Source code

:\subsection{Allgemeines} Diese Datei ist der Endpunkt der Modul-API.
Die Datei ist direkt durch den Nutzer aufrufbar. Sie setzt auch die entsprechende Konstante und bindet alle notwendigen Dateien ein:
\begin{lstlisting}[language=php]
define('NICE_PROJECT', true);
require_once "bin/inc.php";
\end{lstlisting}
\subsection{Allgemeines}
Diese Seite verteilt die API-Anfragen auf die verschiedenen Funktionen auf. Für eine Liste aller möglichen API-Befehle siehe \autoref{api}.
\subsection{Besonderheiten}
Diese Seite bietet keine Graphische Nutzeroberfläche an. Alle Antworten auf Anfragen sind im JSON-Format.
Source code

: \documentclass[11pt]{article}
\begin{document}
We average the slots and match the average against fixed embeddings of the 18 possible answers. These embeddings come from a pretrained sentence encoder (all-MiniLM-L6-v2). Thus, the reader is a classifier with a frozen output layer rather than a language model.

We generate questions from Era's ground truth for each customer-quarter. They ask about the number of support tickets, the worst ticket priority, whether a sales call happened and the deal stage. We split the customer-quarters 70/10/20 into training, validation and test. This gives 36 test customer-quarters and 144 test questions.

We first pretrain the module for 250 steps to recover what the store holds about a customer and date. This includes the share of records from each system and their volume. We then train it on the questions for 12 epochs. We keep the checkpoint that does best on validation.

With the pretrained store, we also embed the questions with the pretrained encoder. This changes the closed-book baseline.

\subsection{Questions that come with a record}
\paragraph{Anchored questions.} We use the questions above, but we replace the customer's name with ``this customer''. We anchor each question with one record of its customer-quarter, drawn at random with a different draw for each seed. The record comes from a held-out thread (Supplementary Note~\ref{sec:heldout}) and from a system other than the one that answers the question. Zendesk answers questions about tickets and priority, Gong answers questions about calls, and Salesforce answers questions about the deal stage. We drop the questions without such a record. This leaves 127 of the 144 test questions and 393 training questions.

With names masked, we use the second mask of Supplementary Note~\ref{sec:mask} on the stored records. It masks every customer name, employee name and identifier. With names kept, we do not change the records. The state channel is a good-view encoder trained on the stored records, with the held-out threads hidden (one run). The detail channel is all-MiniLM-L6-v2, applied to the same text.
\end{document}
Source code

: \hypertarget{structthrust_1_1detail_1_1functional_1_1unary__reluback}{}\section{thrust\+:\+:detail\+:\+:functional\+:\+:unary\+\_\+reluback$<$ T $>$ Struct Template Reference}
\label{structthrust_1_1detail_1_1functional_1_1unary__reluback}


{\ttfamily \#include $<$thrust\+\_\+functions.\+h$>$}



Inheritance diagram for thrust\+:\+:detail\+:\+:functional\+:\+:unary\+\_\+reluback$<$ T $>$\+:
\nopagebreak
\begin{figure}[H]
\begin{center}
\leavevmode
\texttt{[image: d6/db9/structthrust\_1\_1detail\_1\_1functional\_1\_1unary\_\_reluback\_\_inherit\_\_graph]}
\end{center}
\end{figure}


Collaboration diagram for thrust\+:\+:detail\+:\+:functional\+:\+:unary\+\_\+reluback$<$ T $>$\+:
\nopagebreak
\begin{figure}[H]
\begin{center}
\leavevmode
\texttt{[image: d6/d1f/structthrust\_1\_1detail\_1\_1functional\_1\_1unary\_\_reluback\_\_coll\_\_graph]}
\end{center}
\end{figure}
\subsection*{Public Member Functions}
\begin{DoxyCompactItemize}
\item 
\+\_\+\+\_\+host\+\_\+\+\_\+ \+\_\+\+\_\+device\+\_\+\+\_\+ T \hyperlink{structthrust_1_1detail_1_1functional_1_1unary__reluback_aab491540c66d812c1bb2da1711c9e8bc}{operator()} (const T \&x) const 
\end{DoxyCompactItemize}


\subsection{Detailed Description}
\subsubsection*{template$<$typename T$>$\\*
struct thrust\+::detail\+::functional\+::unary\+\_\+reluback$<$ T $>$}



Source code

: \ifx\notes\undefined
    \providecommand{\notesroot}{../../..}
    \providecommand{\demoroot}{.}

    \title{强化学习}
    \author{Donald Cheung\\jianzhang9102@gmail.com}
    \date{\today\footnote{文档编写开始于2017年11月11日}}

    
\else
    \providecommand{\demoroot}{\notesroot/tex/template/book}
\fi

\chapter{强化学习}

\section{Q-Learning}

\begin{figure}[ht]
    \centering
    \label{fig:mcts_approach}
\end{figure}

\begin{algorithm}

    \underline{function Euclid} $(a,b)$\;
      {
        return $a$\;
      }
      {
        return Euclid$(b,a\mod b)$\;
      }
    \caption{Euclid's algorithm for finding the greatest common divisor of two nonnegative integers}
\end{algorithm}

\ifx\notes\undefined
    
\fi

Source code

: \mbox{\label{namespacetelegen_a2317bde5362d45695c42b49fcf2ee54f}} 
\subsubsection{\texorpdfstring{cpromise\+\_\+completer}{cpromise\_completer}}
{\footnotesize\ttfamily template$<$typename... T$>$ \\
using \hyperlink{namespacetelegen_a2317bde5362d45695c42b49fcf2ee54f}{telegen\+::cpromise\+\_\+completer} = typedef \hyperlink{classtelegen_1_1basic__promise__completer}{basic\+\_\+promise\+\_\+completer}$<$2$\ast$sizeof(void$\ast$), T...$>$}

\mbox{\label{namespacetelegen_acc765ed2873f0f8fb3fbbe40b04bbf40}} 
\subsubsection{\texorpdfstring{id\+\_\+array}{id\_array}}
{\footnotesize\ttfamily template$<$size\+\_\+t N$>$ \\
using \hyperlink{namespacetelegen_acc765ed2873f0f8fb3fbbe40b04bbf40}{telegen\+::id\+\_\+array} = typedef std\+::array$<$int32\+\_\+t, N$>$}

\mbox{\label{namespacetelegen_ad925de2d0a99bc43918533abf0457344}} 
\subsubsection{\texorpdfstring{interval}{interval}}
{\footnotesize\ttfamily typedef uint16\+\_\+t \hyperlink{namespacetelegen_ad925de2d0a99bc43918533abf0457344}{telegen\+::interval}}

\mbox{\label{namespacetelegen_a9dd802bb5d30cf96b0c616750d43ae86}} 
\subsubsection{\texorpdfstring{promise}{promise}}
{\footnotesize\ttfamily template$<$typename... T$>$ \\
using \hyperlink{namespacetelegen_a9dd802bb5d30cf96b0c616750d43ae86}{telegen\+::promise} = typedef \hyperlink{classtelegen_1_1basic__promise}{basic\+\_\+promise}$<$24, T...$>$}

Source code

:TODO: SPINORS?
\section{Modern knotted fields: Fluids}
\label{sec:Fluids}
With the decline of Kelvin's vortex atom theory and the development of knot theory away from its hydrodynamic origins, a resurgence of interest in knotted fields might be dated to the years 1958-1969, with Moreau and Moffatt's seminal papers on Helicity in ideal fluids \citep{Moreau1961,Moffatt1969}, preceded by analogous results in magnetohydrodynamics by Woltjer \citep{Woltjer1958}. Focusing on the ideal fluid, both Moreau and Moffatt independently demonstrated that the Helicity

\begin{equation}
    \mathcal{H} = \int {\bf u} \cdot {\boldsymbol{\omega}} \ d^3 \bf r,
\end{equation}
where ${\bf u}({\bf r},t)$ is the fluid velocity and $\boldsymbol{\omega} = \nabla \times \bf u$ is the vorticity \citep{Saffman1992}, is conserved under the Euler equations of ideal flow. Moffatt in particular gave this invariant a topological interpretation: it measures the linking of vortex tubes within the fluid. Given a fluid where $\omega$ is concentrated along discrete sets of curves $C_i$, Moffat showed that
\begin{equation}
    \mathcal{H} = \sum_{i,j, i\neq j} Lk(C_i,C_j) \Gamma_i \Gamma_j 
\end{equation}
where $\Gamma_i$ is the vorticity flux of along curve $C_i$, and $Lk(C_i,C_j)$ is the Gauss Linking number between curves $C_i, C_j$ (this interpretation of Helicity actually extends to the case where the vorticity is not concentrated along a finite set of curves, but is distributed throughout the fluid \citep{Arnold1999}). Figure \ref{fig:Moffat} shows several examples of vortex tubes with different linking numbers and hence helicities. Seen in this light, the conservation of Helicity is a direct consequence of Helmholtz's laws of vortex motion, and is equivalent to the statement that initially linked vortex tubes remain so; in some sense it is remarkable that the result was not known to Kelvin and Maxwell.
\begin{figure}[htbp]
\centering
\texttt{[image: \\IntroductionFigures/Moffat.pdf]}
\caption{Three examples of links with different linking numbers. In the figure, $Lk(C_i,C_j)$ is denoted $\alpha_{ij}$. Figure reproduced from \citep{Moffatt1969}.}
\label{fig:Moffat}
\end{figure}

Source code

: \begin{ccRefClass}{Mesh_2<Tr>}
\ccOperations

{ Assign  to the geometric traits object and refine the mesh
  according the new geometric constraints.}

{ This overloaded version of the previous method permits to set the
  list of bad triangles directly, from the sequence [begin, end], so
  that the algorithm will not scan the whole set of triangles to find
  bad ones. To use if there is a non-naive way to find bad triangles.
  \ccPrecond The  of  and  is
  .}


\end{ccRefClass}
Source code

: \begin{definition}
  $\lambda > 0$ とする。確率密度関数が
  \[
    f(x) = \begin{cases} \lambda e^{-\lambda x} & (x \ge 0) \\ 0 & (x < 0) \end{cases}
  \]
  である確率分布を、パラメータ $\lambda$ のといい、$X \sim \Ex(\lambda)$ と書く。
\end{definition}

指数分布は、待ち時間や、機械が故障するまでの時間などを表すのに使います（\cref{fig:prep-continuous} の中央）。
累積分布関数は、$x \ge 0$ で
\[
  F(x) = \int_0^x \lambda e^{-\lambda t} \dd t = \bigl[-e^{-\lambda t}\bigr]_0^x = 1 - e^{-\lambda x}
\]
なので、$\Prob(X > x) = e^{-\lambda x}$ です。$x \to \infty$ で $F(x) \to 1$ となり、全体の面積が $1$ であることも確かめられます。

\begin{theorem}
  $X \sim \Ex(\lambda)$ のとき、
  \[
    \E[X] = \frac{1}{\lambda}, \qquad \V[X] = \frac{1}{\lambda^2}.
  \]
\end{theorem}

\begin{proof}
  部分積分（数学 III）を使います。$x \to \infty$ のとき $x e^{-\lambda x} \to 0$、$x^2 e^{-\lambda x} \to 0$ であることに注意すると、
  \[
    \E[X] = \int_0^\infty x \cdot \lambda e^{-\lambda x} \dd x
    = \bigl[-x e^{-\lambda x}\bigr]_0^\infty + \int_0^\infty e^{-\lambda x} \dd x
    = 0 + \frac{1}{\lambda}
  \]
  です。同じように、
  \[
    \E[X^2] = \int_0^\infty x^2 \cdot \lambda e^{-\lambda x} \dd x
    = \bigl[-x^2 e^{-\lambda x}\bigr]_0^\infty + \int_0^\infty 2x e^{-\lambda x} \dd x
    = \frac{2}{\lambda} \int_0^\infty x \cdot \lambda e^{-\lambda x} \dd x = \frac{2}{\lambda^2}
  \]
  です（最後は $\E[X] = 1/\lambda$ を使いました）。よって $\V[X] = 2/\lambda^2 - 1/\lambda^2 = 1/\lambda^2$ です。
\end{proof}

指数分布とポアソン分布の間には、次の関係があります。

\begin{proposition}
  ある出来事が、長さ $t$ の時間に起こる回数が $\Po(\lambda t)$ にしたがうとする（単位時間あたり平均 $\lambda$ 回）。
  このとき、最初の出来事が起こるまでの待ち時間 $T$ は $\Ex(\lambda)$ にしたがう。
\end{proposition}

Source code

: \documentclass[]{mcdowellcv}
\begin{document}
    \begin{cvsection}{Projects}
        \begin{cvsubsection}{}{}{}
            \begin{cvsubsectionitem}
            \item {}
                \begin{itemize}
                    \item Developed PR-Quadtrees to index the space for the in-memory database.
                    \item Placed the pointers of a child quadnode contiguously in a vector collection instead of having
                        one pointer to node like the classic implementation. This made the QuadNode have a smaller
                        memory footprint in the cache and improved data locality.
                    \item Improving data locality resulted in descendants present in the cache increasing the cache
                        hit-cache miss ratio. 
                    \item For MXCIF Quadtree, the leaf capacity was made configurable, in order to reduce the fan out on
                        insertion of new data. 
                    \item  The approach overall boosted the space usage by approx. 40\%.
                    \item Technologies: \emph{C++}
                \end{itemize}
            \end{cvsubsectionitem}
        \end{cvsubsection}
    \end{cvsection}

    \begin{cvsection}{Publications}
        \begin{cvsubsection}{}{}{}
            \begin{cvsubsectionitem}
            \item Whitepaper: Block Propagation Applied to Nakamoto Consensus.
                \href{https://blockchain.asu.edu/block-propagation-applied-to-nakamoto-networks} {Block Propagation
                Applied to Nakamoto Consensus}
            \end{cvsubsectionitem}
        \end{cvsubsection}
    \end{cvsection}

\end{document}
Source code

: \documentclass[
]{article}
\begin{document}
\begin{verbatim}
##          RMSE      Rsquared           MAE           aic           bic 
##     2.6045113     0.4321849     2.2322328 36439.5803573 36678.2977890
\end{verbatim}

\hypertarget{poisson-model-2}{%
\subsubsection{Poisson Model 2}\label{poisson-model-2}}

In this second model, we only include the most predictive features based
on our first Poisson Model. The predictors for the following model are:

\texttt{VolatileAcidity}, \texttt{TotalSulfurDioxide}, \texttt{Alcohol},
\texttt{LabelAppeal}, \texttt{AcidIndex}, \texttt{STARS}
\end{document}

### Exercise
If a line in the records contains "Consensus", report it.

### Response for this exercise
            \item Whitepaper: Block Propagation Applied to Nakamoto Consensus.
                Applied to Nakamoto Consensus}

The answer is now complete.